Every line in the records below with the string "storage" needs to be copied out.

Stored data
______

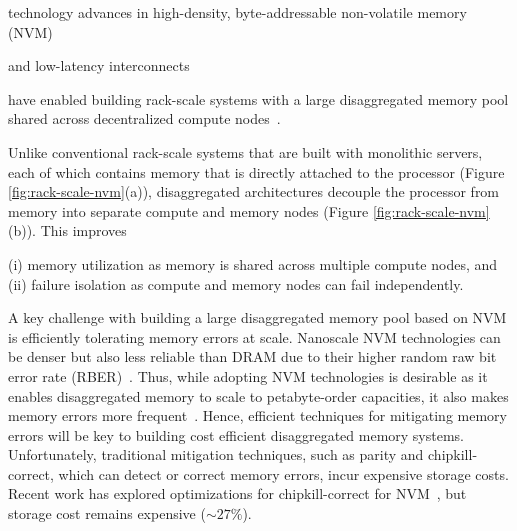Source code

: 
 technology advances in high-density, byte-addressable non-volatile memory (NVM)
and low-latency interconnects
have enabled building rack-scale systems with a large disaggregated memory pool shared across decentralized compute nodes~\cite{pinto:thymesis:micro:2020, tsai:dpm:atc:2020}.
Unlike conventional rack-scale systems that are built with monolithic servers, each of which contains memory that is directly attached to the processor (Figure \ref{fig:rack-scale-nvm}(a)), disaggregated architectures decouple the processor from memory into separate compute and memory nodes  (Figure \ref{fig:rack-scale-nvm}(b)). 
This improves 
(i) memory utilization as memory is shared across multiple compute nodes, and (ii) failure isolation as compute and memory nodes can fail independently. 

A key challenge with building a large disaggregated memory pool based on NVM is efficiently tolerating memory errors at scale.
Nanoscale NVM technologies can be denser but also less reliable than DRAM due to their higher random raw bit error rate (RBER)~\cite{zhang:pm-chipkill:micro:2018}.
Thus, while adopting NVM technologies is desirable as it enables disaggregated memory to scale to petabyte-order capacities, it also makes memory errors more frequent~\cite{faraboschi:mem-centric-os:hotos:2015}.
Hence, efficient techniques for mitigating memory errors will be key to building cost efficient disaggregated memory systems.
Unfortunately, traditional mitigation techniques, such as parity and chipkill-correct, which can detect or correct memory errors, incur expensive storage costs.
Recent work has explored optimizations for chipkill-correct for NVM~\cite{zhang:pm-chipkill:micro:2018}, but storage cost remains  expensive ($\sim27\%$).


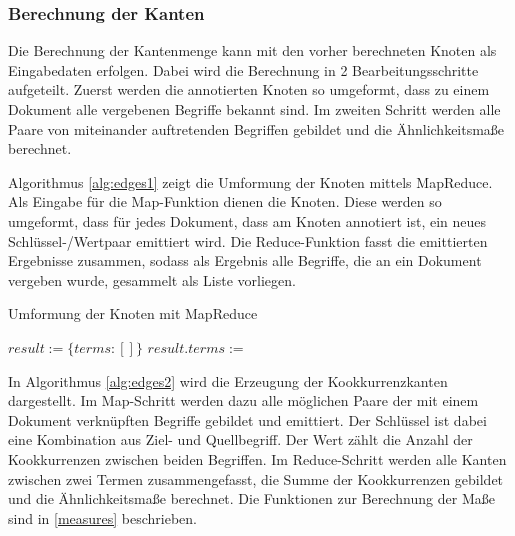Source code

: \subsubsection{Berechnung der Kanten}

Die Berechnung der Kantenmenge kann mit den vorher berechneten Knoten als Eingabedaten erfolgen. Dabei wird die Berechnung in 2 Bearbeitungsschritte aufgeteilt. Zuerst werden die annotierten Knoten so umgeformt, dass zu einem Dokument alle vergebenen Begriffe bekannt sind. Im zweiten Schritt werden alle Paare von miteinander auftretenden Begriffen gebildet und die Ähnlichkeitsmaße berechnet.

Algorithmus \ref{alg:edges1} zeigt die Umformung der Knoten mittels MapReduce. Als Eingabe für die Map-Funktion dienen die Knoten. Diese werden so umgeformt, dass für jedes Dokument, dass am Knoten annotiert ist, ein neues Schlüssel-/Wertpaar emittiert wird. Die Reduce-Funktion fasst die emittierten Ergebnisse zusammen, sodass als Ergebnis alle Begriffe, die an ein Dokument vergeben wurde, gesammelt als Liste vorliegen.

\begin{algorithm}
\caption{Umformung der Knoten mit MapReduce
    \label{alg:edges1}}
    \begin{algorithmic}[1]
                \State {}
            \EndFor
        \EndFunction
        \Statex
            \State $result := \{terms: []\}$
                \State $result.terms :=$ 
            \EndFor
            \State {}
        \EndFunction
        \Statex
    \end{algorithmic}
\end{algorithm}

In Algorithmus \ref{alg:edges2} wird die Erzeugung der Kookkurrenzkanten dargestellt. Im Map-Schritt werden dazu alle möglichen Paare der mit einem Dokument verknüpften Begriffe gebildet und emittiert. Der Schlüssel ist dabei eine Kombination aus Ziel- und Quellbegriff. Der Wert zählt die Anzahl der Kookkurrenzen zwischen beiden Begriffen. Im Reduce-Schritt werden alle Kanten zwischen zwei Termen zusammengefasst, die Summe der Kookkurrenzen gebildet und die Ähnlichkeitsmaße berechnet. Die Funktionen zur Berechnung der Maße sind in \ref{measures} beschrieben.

______

**Output**
Unfortunately, traditional mitigation techniques, such as parity and chipkill-correct, which can detect or correct memory errors, incur expensive storage costs.
Recent work has explored optimizations for chipkill-correct for NVM~\cite{zhang:pm-chipkill:micro:2018}, but storage cost remains  expensive ($\sim27\%$).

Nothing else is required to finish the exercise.